As I write this, it is 97 degrees outside my home in Denver, Colorado, with the high temperature today forecast to reach 99. After a brief stint of projectionable afternoon thunderstorms (and the humidity that comes with them), it has dried out to just 11% humidity here, and the forecast through the rest of the weekend looks eerily similar.

Between Denver and Estes Park, Colorado – the town that serves as the eastern entrance to Rocky Mountain National Park (RMNP) – four fires of significance have erupted along the Front Range in the last two days. Each of the Alexander Mountain Fire in Larimer County, Stone Canyon and Lake Shore Fires in Boulder County, and Quarry Fire in Jefferson County have popped up and spread quickly in these incredibly fire-prone conditions, prompting hundreds of evacuations up and down the range and, so far, killing at least one person.

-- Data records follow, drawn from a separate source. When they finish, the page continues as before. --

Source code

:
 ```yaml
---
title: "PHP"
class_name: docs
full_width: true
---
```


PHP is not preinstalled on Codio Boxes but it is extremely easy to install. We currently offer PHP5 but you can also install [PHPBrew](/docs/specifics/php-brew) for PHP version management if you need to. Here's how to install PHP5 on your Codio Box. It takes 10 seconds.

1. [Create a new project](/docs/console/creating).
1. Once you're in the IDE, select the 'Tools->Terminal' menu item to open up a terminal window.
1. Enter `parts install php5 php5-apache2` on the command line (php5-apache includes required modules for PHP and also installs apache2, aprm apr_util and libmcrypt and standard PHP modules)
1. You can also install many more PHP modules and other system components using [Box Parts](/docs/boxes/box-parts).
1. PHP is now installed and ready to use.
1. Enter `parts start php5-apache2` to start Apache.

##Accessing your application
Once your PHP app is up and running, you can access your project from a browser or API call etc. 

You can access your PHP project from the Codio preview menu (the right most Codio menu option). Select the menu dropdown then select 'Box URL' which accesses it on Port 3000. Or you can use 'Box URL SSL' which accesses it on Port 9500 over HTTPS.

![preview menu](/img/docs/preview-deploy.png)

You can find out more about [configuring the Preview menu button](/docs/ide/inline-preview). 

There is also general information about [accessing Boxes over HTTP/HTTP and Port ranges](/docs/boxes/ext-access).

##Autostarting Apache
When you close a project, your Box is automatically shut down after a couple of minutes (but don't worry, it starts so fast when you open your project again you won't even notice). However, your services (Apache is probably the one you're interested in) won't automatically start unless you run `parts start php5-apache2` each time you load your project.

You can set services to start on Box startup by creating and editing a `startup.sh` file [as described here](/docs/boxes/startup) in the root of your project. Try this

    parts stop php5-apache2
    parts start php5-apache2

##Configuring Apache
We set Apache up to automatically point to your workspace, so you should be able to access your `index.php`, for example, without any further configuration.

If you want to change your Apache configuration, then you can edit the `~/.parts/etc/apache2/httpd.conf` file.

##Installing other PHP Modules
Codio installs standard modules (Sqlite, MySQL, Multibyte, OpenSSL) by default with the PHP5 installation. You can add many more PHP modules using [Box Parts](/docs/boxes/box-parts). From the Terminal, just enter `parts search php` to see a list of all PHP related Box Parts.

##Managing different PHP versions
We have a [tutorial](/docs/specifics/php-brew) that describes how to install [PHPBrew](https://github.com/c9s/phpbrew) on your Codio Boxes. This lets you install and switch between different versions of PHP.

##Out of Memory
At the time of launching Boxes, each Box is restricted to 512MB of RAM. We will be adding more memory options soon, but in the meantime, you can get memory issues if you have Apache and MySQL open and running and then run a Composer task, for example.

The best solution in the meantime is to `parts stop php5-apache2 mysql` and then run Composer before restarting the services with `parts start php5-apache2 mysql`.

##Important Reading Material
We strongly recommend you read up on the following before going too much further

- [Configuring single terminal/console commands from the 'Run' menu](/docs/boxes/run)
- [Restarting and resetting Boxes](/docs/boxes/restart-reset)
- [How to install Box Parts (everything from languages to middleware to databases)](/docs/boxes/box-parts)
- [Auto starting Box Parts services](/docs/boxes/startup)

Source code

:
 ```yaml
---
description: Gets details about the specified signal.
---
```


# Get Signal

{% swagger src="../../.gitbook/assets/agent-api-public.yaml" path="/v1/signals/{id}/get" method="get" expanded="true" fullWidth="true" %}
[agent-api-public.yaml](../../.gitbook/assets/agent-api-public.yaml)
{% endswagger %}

It’s a tinderbox out there, a dangerous combination of high heat, low humidity, and bone-dry tinder grass and standing dead trees. Colorado was fortunate to miss much of the early fire season damage seen further west in Oregon and Idaho, but fire season has nonetheless reached the Centennial State as August arrives.

It’s with those fires and these dangerous conditions in mind that RMNP moved today to a complete fire ban in the park, implementing Stage 2 fire restrictions within its boundaries for the first time since the devastating fire season of 2020. Back then, the Cameron Peak Fire reached park boundaries and burned over 7,000 acres within the park itself, part of the largest fire in Colorado history that burned over 208,000 acres through the Arapaho and Roosevelt National Forests.

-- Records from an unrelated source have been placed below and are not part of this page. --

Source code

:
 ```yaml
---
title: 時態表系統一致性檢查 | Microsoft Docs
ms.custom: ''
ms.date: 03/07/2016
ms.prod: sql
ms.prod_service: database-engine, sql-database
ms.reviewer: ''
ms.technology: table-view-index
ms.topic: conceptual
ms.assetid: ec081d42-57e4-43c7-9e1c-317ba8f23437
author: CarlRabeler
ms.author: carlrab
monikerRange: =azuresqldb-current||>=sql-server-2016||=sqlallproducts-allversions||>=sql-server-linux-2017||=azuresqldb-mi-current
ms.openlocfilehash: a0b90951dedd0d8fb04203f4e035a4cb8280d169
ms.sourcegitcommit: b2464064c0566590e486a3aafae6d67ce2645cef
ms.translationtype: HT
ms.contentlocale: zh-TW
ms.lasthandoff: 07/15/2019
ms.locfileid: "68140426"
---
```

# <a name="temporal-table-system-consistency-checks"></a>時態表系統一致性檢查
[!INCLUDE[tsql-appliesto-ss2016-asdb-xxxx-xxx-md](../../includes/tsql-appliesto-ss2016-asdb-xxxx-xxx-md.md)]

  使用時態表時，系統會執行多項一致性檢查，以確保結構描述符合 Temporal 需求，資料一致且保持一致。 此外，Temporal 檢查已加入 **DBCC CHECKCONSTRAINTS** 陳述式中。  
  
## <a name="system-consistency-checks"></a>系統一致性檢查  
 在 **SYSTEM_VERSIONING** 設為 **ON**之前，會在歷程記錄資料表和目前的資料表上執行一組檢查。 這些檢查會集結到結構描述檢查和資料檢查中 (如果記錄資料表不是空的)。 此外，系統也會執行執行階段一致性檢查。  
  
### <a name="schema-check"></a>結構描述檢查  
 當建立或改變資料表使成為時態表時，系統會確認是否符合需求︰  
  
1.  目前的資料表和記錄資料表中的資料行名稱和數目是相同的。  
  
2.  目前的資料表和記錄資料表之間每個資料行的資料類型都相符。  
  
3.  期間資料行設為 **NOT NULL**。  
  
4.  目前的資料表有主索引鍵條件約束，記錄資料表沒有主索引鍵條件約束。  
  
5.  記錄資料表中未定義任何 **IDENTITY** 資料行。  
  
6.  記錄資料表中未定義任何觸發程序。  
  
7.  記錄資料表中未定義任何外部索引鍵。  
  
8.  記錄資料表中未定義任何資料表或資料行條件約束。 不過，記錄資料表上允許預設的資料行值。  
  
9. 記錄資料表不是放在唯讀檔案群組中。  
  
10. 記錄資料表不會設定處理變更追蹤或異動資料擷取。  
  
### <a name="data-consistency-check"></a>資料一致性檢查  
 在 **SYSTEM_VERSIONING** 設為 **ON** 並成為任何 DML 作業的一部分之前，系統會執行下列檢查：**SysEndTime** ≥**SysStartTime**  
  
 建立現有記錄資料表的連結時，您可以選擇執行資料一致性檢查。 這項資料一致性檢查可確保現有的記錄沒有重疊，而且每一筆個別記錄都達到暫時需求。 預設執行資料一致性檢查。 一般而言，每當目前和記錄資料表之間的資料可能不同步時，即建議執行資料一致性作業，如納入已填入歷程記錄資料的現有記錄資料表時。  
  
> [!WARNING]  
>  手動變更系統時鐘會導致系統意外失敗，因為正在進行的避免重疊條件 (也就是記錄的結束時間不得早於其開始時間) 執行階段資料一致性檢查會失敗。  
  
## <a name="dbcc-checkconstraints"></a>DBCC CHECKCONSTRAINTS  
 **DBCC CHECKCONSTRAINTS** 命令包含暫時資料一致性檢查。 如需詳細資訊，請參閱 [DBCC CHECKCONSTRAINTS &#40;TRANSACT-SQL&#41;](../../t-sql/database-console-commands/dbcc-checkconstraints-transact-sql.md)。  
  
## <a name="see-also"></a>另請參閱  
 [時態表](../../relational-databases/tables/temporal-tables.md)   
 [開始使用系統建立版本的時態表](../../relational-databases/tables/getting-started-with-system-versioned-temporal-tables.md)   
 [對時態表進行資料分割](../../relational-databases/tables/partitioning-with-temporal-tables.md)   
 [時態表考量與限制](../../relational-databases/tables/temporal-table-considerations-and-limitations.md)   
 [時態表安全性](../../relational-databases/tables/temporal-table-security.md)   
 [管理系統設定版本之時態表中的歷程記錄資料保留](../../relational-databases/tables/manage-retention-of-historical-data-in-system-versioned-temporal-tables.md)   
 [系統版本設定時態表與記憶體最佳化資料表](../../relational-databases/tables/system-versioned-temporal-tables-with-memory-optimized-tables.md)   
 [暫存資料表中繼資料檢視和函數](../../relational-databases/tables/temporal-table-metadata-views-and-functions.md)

The 2020 Colorado fire season stands, to date, as the single most destructive on record. Between the Cameron Peak Fire, East Troublesome Fire, and Pine Gulch Fires alone over 540,000 acres of land burned within the state. While the latest fires that have popped up along the Front Range have not reached nearly those gaudy numbers, they’re located perilously close to wildland urban interface, threatening homes and infrastructure in ways that could be financially devastating well beyond the measure of acreage.

On top of that, many of the extremely talented and heroic hotshot crews located within Colorado traveled out of state earlier in the season to assist with the fires exploding further west. That means they weren’t around to be first responders to these particular fires, as over 600 Colorado-based firefighters were out of state when these fires erupted yesterday, per Axios. As that article notes, Colorado Governor Jared Polis is pushing the local fire agencies to recall those firefighters as the state’s resources are already thin, as is the case in the rest of the west (and why the Colorado-based firefighters were already out of state lending help).

As a reminder for now (and the future), RMNP always operates on Stage 1 fire restrictions, meaning there are absolutely no campfires allowed in backcountry campsites and are only allowed in the established, metal fire rings at designated frontcountry sites.